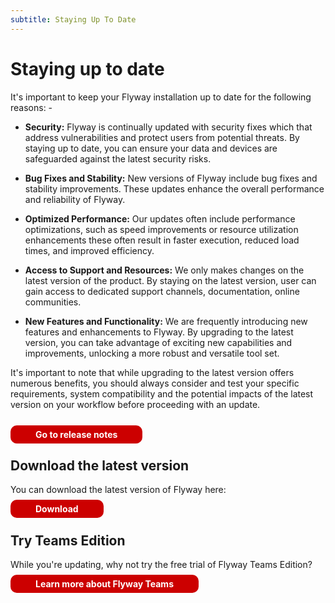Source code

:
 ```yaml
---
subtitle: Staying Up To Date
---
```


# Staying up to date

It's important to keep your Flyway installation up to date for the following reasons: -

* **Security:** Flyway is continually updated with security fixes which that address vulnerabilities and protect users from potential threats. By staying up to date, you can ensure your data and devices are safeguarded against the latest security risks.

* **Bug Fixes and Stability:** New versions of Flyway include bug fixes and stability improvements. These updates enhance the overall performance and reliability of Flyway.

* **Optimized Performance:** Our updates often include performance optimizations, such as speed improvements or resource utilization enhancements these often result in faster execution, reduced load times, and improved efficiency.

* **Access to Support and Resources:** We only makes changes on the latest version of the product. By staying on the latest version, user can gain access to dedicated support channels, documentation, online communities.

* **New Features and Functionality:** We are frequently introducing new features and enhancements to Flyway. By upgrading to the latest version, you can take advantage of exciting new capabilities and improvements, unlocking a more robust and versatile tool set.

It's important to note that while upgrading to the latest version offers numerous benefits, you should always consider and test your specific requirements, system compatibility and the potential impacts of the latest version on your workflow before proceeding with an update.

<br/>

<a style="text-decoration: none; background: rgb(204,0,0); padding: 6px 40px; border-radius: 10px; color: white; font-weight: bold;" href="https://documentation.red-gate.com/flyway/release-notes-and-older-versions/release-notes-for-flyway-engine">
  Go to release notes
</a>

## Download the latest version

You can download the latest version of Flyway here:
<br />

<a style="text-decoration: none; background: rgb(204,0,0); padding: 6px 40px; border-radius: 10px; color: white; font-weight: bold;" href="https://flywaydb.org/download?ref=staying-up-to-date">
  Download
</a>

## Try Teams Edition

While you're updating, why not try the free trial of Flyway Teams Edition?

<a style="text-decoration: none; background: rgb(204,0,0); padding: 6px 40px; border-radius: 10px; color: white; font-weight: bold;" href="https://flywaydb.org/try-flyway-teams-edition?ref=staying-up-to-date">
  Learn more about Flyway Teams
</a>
•••••
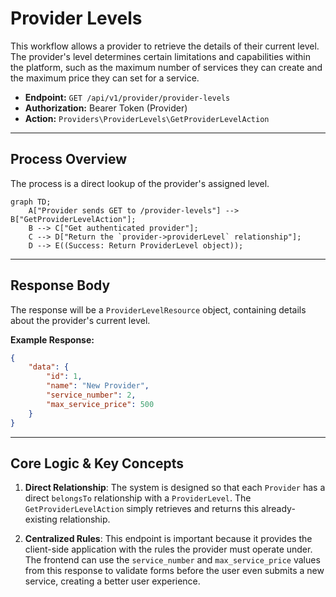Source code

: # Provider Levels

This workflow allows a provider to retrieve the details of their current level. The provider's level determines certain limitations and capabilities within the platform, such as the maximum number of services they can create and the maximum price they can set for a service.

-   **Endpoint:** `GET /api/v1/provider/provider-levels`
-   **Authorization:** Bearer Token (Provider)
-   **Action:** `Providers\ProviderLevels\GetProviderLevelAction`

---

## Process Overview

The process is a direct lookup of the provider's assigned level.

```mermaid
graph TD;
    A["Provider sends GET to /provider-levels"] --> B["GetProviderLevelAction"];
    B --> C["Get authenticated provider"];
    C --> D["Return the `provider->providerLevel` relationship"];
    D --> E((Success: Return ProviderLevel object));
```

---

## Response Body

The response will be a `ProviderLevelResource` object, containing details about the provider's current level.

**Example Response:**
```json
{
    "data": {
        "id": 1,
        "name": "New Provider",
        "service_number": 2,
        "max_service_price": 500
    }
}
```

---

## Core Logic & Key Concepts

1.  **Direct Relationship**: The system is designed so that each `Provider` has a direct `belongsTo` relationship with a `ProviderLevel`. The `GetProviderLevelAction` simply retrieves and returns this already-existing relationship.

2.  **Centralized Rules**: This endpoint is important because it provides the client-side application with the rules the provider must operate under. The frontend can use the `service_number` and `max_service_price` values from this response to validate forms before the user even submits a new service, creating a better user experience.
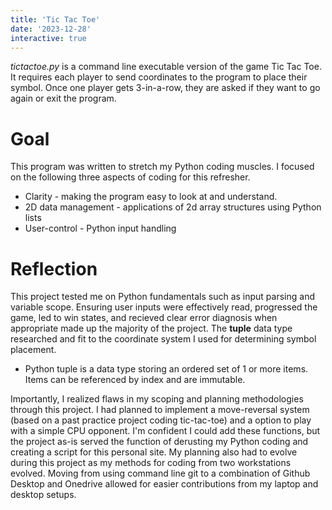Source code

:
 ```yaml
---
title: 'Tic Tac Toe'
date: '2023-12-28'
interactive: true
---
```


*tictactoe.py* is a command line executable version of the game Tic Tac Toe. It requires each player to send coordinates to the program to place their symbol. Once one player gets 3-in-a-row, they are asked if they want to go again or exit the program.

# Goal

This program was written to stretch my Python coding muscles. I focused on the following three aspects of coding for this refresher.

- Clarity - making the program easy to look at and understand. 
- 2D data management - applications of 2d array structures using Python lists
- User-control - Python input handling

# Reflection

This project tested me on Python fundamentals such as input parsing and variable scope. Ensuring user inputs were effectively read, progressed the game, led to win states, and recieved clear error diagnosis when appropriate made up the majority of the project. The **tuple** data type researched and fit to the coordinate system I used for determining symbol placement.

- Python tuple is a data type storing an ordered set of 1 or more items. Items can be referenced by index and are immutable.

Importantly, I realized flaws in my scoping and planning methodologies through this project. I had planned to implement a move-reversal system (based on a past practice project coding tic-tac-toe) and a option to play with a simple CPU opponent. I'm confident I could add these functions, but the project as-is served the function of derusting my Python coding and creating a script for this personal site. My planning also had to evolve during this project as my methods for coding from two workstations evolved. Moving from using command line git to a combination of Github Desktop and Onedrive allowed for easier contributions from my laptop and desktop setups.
•••••
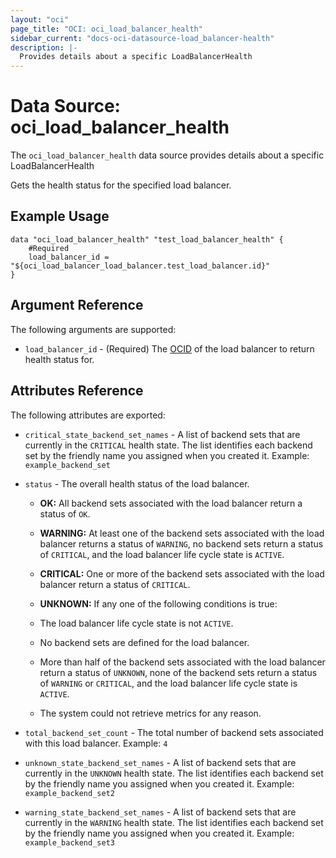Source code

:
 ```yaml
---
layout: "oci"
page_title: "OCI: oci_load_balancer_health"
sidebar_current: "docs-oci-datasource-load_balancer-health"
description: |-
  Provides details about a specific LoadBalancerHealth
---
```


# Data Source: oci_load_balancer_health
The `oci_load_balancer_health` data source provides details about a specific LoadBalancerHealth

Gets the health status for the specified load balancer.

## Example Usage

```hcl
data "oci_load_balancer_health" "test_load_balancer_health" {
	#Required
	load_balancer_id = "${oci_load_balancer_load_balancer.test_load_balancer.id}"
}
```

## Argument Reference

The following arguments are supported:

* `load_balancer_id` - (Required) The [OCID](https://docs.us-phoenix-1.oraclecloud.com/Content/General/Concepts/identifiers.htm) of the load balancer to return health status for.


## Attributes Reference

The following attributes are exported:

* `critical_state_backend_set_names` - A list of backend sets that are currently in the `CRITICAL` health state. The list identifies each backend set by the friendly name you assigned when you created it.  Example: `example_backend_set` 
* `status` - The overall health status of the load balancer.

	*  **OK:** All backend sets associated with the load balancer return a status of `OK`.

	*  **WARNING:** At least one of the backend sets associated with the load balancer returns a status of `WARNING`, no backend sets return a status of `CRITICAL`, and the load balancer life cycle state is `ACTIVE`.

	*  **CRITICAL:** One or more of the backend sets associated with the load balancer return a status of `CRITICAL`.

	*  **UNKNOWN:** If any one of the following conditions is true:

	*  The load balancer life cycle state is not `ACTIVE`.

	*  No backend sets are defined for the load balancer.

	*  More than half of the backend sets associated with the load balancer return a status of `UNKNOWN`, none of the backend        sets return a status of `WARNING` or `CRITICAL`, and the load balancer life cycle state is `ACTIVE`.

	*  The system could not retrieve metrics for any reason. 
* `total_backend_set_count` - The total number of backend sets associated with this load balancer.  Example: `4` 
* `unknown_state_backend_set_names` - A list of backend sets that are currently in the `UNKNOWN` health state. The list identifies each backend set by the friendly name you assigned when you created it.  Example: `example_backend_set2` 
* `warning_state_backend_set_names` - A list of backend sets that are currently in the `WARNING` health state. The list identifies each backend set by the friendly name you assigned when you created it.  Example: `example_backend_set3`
•••••
Task prompt: The line holding "The response will" starts the copy and the line holding "# Reflection" ends it. Repeat those two lines above and all between them exactly, leaving out pictures.

Answer to the problem:
The response will be a `ProviderLevelResource` object, containing details about the provider's current level.

**Example Response:**
```json
{
    "data": {
        "id": 1,
        "name": "New Provider",
        "service_number": 2,
        "max_service_price": 500
    }
}
```

---

## Core Logic & Key Concepts

1.  **Direct Relationship**: The system is designed so that each `Provider` has a direct `belongsTo` relationship with a `ProviderLevel`. The `GetProviderLevelAction` simply retrieves and returns this already-existing relationship.

2.  **Centralized Rules**: This endpoint is important because it provides the client-side application with the rules the provider must operate under. The frontend can use the `service_number` and `max_service_price` values from this response to validate forms before the user even submits a new service, creating a better user experience.
Source code

:
 ```yaml
---
title: 'Tic Tac Toe'
date: '2023-12-28'
interactive: true
---
```


*tictactoe.py* is a command line executable version of the game Tic Tac Toe. It requires each player to send coordinates to the program to place their symbol. Once one player gets 3-in-a-row, they are asked if they want to go again or exit the program.

# Goal

This program was written to stretch my Python coding muscles. I focused on the following three aspects of coding for this refresher.

- Clarity - making the program easy to look at and understand. 
- 2D data management - applications of 2d array structures using Python lists
- User-control - Python input handling

# Reflection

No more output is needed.